Scan the following data for lines with "have" and state how many there are, as a number only.

PROVIDED RECORDS section start

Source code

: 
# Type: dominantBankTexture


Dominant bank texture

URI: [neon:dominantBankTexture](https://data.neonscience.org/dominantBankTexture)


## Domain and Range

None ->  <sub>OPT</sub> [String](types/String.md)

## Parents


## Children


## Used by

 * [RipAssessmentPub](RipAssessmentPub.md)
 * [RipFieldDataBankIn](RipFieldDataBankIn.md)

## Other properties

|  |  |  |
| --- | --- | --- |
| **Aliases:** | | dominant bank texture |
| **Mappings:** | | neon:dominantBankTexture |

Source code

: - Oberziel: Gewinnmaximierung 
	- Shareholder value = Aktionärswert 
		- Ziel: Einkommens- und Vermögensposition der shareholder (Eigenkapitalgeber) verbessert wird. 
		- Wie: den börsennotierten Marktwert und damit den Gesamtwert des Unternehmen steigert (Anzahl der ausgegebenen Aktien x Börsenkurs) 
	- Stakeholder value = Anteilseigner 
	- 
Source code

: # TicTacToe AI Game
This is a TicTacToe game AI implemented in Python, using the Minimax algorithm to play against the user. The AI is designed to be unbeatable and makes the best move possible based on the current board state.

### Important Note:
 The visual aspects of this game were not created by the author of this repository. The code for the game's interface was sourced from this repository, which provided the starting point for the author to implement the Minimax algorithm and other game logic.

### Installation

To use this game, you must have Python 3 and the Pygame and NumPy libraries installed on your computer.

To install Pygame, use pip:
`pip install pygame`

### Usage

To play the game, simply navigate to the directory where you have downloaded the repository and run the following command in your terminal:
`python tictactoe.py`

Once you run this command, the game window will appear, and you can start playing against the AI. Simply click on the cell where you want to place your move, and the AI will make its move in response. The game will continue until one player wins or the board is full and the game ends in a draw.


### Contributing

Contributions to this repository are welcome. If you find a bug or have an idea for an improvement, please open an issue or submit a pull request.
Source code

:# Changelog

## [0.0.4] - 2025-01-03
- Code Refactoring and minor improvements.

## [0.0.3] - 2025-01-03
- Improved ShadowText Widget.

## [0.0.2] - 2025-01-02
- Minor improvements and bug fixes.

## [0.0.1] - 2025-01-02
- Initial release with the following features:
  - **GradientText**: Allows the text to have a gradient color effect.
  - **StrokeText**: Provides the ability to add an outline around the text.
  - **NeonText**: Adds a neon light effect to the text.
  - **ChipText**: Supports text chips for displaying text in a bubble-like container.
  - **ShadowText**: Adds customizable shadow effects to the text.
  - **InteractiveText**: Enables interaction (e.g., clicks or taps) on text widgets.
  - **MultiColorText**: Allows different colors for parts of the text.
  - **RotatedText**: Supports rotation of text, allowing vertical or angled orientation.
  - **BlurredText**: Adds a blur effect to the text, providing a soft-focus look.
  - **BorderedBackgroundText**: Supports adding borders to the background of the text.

PROVIDED RECORDS section end

SOLUTION FOR THIS EXERCISE: 4